(Given data)
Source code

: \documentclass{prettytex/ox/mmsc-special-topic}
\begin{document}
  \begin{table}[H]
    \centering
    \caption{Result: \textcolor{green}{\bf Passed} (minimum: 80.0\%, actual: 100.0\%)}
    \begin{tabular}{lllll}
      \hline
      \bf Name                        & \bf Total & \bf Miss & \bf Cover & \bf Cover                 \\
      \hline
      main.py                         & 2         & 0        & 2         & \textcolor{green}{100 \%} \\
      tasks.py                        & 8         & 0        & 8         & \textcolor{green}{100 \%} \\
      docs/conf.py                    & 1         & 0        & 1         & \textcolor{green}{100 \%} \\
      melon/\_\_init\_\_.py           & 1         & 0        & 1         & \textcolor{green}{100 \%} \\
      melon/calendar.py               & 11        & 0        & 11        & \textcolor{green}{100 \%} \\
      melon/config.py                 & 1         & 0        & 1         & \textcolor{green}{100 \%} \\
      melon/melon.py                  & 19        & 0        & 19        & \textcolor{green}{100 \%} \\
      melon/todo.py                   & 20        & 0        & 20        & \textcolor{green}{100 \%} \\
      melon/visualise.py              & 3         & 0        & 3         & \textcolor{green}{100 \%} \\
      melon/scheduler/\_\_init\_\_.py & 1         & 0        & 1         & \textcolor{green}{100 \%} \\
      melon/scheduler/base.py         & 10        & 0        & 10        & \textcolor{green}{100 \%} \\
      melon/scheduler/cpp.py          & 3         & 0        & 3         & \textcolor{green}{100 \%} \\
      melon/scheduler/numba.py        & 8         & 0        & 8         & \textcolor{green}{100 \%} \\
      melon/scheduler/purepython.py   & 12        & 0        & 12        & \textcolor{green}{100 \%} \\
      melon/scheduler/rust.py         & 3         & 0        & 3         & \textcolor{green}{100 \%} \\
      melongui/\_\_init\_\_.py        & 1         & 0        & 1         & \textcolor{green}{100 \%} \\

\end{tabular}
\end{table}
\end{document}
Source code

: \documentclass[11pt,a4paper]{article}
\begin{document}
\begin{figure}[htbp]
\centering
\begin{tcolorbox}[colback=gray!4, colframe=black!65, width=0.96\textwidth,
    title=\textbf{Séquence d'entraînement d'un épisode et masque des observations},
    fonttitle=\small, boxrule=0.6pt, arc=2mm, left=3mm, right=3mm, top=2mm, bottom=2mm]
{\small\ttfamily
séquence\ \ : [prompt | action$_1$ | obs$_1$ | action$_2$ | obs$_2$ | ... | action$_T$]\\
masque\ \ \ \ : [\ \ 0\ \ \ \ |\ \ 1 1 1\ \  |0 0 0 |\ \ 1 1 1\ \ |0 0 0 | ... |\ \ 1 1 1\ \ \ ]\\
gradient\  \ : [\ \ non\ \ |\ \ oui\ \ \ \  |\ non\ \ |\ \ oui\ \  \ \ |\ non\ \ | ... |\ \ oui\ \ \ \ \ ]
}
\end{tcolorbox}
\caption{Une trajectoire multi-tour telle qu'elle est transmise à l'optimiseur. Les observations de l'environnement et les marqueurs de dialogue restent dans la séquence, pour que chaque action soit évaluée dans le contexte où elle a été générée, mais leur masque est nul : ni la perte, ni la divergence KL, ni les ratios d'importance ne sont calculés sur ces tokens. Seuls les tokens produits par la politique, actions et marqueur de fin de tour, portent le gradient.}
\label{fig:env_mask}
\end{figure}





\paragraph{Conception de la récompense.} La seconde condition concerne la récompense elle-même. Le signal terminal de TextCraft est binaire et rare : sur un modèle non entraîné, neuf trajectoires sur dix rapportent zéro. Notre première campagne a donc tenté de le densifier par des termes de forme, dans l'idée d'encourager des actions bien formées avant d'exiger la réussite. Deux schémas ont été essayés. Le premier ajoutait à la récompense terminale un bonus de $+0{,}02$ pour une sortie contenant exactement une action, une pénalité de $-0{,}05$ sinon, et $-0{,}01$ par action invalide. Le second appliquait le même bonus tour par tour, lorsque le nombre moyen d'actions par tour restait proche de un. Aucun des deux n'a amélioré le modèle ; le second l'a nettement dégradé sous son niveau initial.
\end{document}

(Goal of the exercise)
For the string "gradient", filter the data and copy out each line where it occurs.

(Completed task)
gradient\  \ : [\ \ non\ \ |\ \ oui\ \ \ \  |\ non\ \ |\ \ oui\ \  \ \ |\ non\ \ | ... |\ \ oui\ \ \ \ \ ]
\caption{Une trajectoire multi-tour telle qu'elle est transmise à l'optimiseur. Les observations de l'environnement et les marqueurs de dialogue restent dans la séquence, pour que chaque action soit évaluée dans le contexte où elle a été générée, mais leur masque est nul : ni la perte, ni la divergence KL, ni les ratios d'importance ne sont calculés sur ces tokens. Seuls les tokens produits par la politique, actions et marqueur de fin de tour, portent le gradient.}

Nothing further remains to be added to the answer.